Sunday, March 15, 2009

On Mongrel Humour Cloaked in the Truth of Sarcasm

At a recent teeball game I overheard a parent ‘encourage’ their son to succeed: “Four home runs today, son,” they charged. I immediately wondered how on God’s green earth was this eleven year old going to do that. Then I realised it was a throwaway line, and perhaps I was taking things too literally. It did, however, remind me somewhat of the phenomenon I call mongrel humour; this parent’s comment was not said humorously, but it was etched with some intent of wayward truth.

Thinking about it some more, I walked past the sausage sizzle stand and briefly overheard four portly men using a similar sort of mongrel humour, and gaining an incredible sense of amusement. (I always think of ‘amusement’ in an ancient sense of meaning--light engagement; entertainment requiring little thought.) These guys patently weren’t using their brains; their banter seemed a little off as it attacked members of the other gender who weren’t present.

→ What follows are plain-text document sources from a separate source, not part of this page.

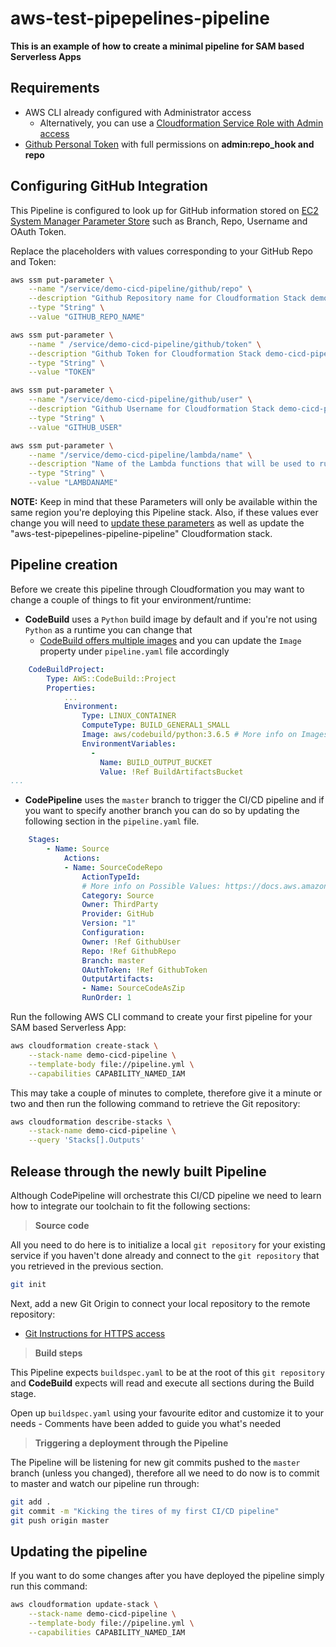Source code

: # aws-test-pipepelines-pipeline

**This is an example of how to create a minimal pipeline for SAM based Serverless Apps**

## Requirements

- AWS CLI already configured with Administrator access
  - Alternatively, you can use a [Cloudformation Service Role with Admin access](https://docs.aws.amazon.com/AWSCloudFormation/latest/UserGuide/using-iam-servicerole.html)
- [Github Personal Token](https://help.github.com/articles/creating-a-personal-access-token-for-the-command-line/) with full permissions on **admin:repo_hook and repo**

## Configuring GitHub Integration

This Pipeline is configured to look up for GitHub information stored on [EC2 System Manager Parameter Store](https://docs.aws.amazon.com/systems-manager/latest/userguide/systems-manager-paramstore.html) such as Branch, Repo, Username and OAuth Token.

Replace the placeholders with values corresponding to your GitHub Repo and Token:

```bash
aws ssm put-parameter \
    --name "/service/demo-cicd-pipeline/github/repo" \
    --description "Github Repository name for Cloudformation Stack demo-cicd-pipeline" \
    --type "String" \
    --value "GITHUB_REPO_NAME"

aws ssm put-parameter \
    --name " /service/demo-cicd-pipeline/github/token" \
    --description "Github Token for Cloudformation Stack demo-cicd-pipeline" \
    --type "String" \
    --value "TOKEN"

aws ssm put-parameter \
    --name "/service/demo-cicd-pipeline/github/user" \
    --description "Github Username for Cloudformation Stack demo-cicd-pipeline" \
    --type "String" \
    --value "GITHUB_USER"

aws ssm put-parameter \
    --name "/service/demo-cicd-pipeline/lambda/name" \
    --description "Name of the Lambda functions that will be used to run tesets on the demo-cicd-pipeline" \
    --type "String" \
    --value "LAMBDANAME"
```

**NOTE:** Keep in mind that these Parameters will only be available within the same region you're deploying this Pipeline stack. Also, if these values ever change you will need to [update these parameters](https://docs.aws.amazon.com/cli/latest/reference/ssm/put-parameter.html) as well as update the "aws-test-pipepelines-pipeline-pipeline" Cloudformation stack.

## Pipeline creation

Before we create this pipeline through Cloudformation you may want to change a couple of things to fit your environment/runtime:

- **CodeBuild** uses a `Python` build image by default and if you're not using `Python` as a runtime you can change that
  - [CodeBuild offers multiple images](https://docs.aws.amazon.com/codebuild/latest/userguide/build-env-ref-available.html) and you can update the `Image` property under `pipeline.yaml` file accordingly

```yaml
    CodeBuildProject:
        Type: AWS::CodeBuild::Project
        Properties:
            ...
            Environment:
                Type: LINUX_CONTAINER
                ComputeType: BUILD_GENERAL1_SMALL
                Image: aws/codebuild/python:3.6.5 # More info on Images: https://docs.aws.amazon.com/codebuild/latest/userguide/build-env-ref-available.html
                EnvironmentVariables:
                  -
                    Name: BUILD_OUTPUT_BUCKET
                    Value: !Ref BuildArtifactsBucket
...
```

- **CodePipeline** uses the `master` branch to trigger the CI/CD pipeline and if you want to specify another branch you can do so by updating the following section in the `pipeline.yaml` file.

```yaml
    Stages:
        - Name: Source
            Actions:
            - Name: SourceCodeRepo
                ActionTypeId:
                # More info on Possible Values: https://docs.aws.amazon.com/codepipeline/latest/userguide/reference-pipeline-structure.html#action-requirements
                Category: Source
                Owner: ThirdParty
                Provider: GitHub
                Version: "1"
                Configuration:
                Owner: !Ref GithubUser
                Repo: !Ref GithubRepo
                Branch: master
                OAuthToken: !Ref GithubToken
                OutputArtifacts:
                - Name: SourceCodeAsZip
                RunOrder: 1
```


Run the following AWS CLI command to create your first pipeline for your SAM based Serverless App:

```bash
aws cloudformation create-stack \
    --stack-name demo-cicd-pipeline \
    --template-body file://pipeline.yml \
    --capabilities CAPABILITY_NAMED_IAM
```

This may take a couple of minutes to complete, therefore give it a minute or two and then run the following command to retrieve the Git repository:

```bash
aws cloudformation describe-stacks \
    --stack-name demo-cicd-pipeline \
    --query 'Stacks[].Outputs'
```

## Release through the newly built Pipeline

Although CodePipeline will orchestrate this CI/CD pipeline we need to learn how to integrate our toolchain to fit the following sections:

> **Source code**

All you need to do here is to initialize a local `git repository` for your existing service if you haven't done already and connect to the `git repository` that you retrieved in the previous section.

```bash
git init
```

Next, add a new Git Origin to connect your local repository to the remote repository:

- [Git Instructions for HTTPS access](https://help.github.com/articles/adding-a-remote/)

> **Build steps**

This Pipeline expects `buildspec.yaml` to be at the root of this `git repository` and **CodeBuild** expects will read and execute all sections during the Build stage.

Open up `buildspec.yaml` using your favourite editor and customize it to your needs - Comments have been added to guide you what's needed

> **Triggering a deployment through the Pipeline**

The Pipeline will be listening for new git commits pushed to the `master` branch (unless you changed), therefore all we need to do now is to commit to master and watch our pipeline run through:

```bash
git add .
git commit -m "Kicking the tires of my first CI/CD pipeline"
git push origin master
```

## Updating the pipeline

If you want to do some changes after you have deployed the pipeline simply run this command:

```bash
aws cloudformation update-stack \
    --stack-name demo-cicd-pipeline \
    --template-body file://pipeline.yml \
    --capabilities CAPABILITY_NAMED_IAM
```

I would define mongrel humour as a cross between types of comic amusement and real truth, often accompanied with a humorously sarcastic tone; that which is oddly intended to endear, but often estranges. In other words, the humorously sarcastic tone is humorous mainly for the originator of the humour, but only sometimes for the receiver.

It’s the type of humour that’s likely to offend at one point or other. For that reason it’s a style of speech that’s best avoided as it reveals a somewhat mongrel and incongruent (perhaps untrustworthy) character. Often the person at the receiving end is forced into laughing off the offbeat humour because their credibility as a ‘decent person’ is attacked if they acknowledge feelings of offence--as if they were prudes.

My main point is why speak if it’s not the truth? When we speak humorously yet it’s cloaked in some form of truth, I can’t see how it’s not intended to deceive or to put the receiver of the humour on the back foot as to say, ‘What does he or she really mean?’ The half intuitive listener will pick up the implicit intent almost straight away; then they have to deal with it... ‘Does (he or she) really mean that?’

Whenever there’s a strong hint of truth to the humour (for either person) I think the mongrel humour is starting to go off-course.

The ultimate test of mongrel humour is to turn the tables on originator; to give them some of their own medicine. But I can scarcely see anyone who’s rightly related with God doing that because they won’t want to risk offending people; for these, love’s too important a commodity to be thrown to the dogs.

The person who is dedicated to truth[1] does not engage in any mongrel humour, or any mongrel anything; truth’s too important a commodity for them.

The person who’s dedicated to truth won’t exasperate their partners, kids or work mates with this twisted form of humour for they have regard for other people and not simply for themselves.

A final word for parents and supervisors: a good way to really potentially harm your relationship with your kids and workers is to engage in any communication style that leaves them somewhat confused as to your intent or meaning. The more truth we can get into our communications the better we’ll all be. We can’t afford anything less.

Copyright © 2009, S. J. Wickham. All Rights Reserved Worldwide.

[1] See M. Scott Peck, Wisdom from the Road Less Traveled (Kansas City, Andrews McMeel Publishing / Ariel Books, 2001), pp. 28-46. Peck discusses dedication to truth as one of four important characteristics in true success (wisdom).